Pensi di essere sfortunato? Userai pensieri “sfortunati”, un dialogo interiore “sfortunato” e una conversazione con gli altri “sfortunata”, andando in giro con le spalle basse e lamentandoti in continuazione di ogni cosa. E un bel giorno esci di casa e scivoli su una buccia di banana, cadendo a terra in una pozza di fango, sporcando il tuo bel vestito che avevi indossato per un appuntamento importante. Arrabbiandoti ti rialzi e inizi a piangerti addosso e a lamentarti con tutti quelli che sono intorno a te.
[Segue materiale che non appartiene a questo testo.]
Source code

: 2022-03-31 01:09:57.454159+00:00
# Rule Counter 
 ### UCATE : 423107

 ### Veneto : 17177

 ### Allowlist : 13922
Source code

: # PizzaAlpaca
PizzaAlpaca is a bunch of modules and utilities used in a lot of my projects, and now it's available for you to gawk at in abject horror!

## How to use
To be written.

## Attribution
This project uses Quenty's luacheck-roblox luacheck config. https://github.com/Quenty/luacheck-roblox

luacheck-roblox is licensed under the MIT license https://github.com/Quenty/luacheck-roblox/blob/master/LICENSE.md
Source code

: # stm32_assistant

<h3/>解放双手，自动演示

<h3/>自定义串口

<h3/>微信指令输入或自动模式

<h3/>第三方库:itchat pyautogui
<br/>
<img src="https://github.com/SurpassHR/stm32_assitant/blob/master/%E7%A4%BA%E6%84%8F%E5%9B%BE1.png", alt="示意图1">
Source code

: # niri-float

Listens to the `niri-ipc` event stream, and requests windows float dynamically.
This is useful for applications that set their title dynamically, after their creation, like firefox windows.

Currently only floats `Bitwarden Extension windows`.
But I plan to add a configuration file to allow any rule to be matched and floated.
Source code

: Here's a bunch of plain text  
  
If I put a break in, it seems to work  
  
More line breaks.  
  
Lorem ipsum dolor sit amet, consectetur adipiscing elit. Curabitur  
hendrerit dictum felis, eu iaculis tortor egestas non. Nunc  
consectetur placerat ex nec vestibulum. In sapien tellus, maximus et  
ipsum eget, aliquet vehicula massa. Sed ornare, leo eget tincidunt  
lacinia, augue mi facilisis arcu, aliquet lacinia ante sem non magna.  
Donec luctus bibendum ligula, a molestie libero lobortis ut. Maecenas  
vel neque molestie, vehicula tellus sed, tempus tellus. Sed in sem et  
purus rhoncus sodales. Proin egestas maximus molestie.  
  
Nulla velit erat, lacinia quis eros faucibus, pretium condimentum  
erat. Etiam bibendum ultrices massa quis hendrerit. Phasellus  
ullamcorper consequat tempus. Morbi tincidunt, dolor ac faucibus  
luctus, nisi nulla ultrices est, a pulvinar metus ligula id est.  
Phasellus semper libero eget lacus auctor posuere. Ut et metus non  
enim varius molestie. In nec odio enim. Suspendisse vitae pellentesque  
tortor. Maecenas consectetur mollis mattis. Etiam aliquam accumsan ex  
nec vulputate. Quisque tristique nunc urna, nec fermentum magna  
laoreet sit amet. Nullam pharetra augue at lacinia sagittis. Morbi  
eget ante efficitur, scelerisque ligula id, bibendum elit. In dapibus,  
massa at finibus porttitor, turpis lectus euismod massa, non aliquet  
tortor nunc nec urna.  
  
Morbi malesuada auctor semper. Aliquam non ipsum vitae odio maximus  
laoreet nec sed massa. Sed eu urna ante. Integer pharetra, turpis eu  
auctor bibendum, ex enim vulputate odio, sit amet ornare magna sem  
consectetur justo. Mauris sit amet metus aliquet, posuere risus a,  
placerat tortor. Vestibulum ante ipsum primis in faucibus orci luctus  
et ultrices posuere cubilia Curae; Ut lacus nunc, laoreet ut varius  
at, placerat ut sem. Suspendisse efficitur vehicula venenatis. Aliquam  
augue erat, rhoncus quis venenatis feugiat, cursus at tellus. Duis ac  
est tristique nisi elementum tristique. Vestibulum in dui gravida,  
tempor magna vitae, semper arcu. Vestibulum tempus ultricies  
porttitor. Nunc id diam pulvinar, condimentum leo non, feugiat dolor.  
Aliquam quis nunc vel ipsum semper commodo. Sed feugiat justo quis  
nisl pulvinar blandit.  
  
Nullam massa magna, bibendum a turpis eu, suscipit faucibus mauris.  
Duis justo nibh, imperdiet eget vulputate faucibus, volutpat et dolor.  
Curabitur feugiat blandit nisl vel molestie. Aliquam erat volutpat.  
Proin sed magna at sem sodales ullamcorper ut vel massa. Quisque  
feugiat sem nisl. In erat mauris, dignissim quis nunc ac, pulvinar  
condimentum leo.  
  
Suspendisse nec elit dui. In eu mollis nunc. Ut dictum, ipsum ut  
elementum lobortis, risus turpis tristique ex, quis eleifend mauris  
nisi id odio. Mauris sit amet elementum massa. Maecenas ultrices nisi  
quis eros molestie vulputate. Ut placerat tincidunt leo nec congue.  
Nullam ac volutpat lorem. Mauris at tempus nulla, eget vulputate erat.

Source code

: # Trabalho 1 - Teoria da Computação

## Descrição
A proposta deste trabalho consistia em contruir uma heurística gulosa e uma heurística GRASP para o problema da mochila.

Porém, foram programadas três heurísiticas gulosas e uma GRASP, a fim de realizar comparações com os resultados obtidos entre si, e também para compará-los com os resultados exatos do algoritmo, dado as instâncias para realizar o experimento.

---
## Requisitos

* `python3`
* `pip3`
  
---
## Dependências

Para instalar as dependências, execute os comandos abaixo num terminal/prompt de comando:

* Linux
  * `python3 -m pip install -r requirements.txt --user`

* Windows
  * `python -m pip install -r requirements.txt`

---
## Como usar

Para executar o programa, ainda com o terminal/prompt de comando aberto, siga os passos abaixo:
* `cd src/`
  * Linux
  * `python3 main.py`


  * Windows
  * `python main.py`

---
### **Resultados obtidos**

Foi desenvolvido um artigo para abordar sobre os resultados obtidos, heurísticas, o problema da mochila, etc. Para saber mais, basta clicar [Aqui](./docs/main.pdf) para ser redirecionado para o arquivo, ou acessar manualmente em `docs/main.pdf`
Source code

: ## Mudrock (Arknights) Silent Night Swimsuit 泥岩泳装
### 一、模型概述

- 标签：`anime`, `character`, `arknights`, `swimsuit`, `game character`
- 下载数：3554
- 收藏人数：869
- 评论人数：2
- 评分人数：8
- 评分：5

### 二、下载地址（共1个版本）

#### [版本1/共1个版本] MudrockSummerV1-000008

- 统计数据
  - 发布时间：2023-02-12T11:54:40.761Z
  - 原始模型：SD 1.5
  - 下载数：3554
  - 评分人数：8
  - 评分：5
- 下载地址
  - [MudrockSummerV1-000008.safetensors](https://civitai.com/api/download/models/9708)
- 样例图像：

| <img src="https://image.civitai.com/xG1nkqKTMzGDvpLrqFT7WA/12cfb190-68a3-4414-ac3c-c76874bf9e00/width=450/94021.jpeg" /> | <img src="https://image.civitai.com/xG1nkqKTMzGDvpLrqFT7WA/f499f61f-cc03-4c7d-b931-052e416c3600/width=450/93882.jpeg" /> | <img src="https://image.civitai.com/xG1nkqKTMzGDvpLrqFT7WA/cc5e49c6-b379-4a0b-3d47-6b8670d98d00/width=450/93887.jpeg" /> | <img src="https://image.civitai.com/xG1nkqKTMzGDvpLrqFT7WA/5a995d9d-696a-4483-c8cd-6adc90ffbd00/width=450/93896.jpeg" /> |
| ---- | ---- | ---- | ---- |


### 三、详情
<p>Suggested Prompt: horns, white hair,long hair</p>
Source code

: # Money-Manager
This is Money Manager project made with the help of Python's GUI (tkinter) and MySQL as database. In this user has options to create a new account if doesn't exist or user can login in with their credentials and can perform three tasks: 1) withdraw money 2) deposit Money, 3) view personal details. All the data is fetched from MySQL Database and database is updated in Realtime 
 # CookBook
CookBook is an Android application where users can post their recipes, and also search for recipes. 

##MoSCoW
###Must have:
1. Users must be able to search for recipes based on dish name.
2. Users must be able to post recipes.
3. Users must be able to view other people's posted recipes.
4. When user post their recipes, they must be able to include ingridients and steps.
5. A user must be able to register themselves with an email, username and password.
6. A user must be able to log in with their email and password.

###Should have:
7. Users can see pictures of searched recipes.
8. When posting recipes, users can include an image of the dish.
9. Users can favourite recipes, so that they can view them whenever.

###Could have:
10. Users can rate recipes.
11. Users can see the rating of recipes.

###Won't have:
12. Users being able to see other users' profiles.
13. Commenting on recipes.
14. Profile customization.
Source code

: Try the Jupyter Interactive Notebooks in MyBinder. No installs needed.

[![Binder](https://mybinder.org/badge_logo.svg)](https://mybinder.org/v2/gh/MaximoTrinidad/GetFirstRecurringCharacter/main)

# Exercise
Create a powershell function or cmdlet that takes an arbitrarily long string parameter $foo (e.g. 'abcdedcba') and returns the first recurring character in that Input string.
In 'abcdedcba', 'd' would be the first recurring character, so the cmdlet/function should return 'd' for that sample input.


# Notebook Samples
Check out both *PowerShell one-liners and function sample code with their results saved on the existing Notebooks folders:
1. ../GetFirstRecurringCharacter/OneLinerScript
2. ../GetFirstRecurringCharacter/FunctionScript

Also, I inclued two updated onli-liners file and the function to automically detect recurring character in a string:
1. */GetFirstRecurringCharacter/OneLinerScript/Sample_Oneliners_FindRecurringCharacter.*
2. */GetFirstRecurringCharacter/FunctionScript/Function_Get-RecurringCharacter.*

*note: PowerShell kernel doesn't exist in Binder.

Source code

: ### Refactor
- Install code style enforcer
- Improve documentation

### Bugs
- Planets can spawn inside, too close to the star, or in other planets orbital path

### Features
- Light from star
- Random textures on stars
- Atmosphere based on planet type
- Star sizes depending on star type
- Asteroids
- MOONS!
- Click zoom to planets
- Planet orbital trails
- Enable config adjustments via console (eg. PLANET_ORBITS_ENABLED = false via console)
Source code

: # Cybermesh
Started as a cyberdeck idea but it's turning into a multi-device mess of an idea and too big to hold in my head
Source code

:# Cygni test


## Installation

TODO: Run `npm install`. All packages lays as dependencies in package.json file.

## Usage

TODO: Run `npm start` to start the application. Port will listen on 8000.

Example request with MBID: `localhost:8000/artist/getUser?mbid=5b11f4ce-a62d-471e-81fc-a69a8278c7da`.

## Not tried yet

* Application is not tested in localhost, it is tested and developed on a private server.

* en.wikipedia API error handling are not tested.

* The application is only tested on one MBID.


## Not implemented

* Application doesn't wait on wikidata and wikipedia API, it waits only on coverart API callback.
Avrai così messo in atto la tua “sfortuna”, dimostrandoti con un fatto “che avevi proprio ragione”.

E’ uguale se pensi di essere “fortunato”: il tuo dialogo interiore sarà costellato di frasi “fortunate”, parlerai agli altri di “fortuna” e della bellezza della vita, di come sei felice e grato quando apri gli occhi la mattina, e lo farai con le spalle alte, il sorriso stampato in faccia e una dose di positività straordinaria e coinvolgente. E quando scivolerai su una buccia di banana, cadendo a terra in una pozza di fango e sporcando il tuo bel vestito, ti rialzi in fretta e, guardandoti intorno, incroci lo sguardo di una donna meravigliosa che ti chiede: “Si è fatto male? Tutto bene?” e tu, affascinato dai suoi occhi rispondi: “Mai stato meglio in vita mia”. Più tardi sei nel bar più vicino a prendere un caffè con lei e a chiacchierare del futuro.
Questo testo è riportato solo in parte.